Up until a few years ago, you could take any house in Macomb and rent it out to up to four unrelated college students. Didn't matter what the zoning was -- single-family, multi-family, whatever -- you could pretty much do whatever you wanted with your house, and there was little the city could do about it. (Loud underage parties at 2 a.m. were an exception, at least if such a house sat across the street from sleep-respecting locals.)
Then a few years ago (around 2002, I think), everything changed. A group called Project HANDS (Homeowners and Neighborhood Development Strategies) lobbied Macomb's city council to come up with new rules regarding how many college kids you could pack into a rental house.
The new zoning categories set the following standards:
R1 (single-family): No more than two unrelated tenants, no matter how many bedrooms the house may have.
R2 (single-family): Same as R1.
R3 (multi-family): Possibly up to six unrelated tenants, but only if the building's configured as some sort of duplex and has two kitchens.
R4 (multi-family): Up to six unrelated tenants, depending on the number of bedrooms. (Think of your typical college party house.)
Note: The City of Macomb considers "related" students to be students who are married, siblings, or first cousins. Second cousins or relations that stretch beyond that aren't allowed.
When this zoning change took effect, there were some R1 and R2 houses that were "grandfathered in" and allowed to continue being rented out to four college students. But these properties have to continue to be used as rentals in an ongoing fashion in order to retain their grandfathered-in status. If they go at least 12 months without doing so, they lose their grandfathered-in status forever and can't get it back. (I compare this to the extinction of the dinosaurs; grandfathered-in properties aren't being created, but they can be destroyed.)
How does the new zoning classification system work?
Let's say you have a four-bedroom house in the northwest quadrant of town, right across the street from Western Illinois University. The house is zoned single-family; it wasn't grandfathered in. How many college students can live there?
Only two, if they're unrelated.
There are exceptions, but they're rare. You might have two brothers who want to live together, and then they'd be allowed to have an unrelated friend as a third tenant. Or you could have a family of triplets who want to live together, and they'd be allowed to have an unrelated friend as a fourth tenant. But only in such exceptions could you hope to fill out and actually use all four bedrooms of a single-family house. That means most single-family houses (which constitute the majority of housing in Macomb) are off-limits to what college students want to do with them. This can be good or bad, depending on whether you're (1) a college student looking for a place to live or (2) a local who doesn't want college students trashing up the neighborhood.

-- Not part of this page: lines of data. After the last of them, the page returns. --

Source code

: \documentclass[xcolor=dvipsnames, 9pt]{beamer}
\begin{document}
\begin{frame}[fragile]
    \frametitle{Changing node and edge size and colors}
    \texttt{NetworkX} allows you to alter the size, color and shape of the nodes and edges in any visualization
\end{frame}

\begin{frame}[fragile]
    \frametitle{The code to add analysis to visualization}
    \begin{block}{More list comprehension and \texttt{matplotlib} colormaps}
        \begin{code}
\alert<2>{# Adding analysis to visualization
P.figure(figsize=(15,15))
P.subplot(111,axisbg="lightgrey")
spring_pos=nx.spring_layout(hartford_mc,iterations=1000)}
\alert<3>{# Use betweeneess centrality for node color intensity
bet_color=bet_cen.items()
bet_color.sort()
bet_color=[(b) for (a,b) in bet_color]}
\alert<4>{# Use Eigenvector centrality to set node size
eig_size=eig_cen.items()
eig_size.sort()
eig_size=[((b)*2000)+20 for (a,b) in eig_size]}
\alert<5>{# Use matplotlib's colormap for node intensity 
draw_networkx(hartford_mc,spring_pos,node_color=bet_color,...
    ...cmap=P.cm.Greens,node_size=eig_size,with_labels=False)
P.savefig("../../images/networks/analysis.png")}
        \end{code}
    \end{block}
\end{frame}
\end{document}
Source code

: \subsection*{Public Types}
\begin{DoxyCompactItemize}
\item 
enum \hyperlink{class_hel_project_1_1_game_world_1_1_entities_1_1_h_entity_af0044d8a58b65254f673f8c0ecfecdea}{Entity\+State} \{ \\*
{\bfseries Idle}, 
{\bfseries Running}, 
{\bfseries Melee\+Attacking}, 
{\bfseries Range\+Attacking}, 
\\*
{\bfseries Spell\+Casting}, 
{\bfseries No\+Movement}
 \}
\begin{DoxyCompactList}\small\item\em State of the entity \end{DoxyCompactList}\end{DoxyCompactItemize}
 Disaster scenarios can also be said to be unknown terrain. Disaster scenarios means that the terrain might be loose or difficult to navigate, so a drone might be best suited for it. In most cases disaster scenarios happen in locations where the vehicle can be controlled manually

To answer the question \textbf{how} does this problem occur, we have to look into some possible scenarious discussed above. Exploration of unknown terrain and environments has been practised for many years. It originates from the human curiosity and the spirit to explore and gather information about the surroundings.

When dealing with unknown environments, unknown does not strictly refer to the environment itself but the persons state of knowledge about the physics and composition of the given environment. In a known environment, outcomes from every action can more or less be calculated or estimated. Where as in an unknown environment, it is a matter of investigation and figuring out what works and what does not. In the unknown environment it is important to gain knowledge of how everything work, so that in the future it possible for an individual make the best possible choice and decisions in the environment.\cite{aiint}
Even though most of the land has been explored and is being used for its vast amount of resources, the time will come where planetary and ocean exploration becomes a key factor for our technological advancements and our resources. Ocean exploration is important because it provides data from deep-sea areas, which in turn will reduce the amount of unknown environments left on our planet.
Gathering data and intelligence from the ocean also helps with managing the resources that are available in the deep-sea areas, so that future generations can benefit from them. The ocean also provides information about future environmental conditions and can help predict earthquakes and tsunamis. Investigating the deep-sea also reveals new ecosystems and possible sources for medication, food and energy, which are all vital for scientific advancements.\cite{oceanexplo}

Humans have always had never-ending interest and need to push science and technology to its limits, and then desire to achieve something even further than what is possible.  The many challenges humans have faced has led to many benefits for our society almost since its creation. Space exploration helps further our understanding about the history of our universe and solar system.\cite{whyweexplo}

As a result, anything with R3 or R4 zoning has had a premium placed on it. And there aren't many R3 or R4 properties in Macomb, as you can see on the city's zoning map:
http://www.cityofmacomb.com/pdf/zoning_A.pdf
(The file's pretty big, so give it a few seconds to load after you click the link.)
What's especially noteworthy are the colors in the northwest quadrant, near WIU. The dark brown color signifies R4 properties. A good percentage of this is land owned by the university and used for residence halls, but there are some privately owned R4 lots off to the south and east, such as a solid stretch along West Murray and West Pierce.
And then there's the island -- a pinkish R2 zone that encompasses mostly Chandler Boulevard, Orchard Street, and Stadium Drive. It's all zoned single-family. And it's completely surrounded by R4 properties.
If there are zoning battles in Macomb, that island's on the front lines.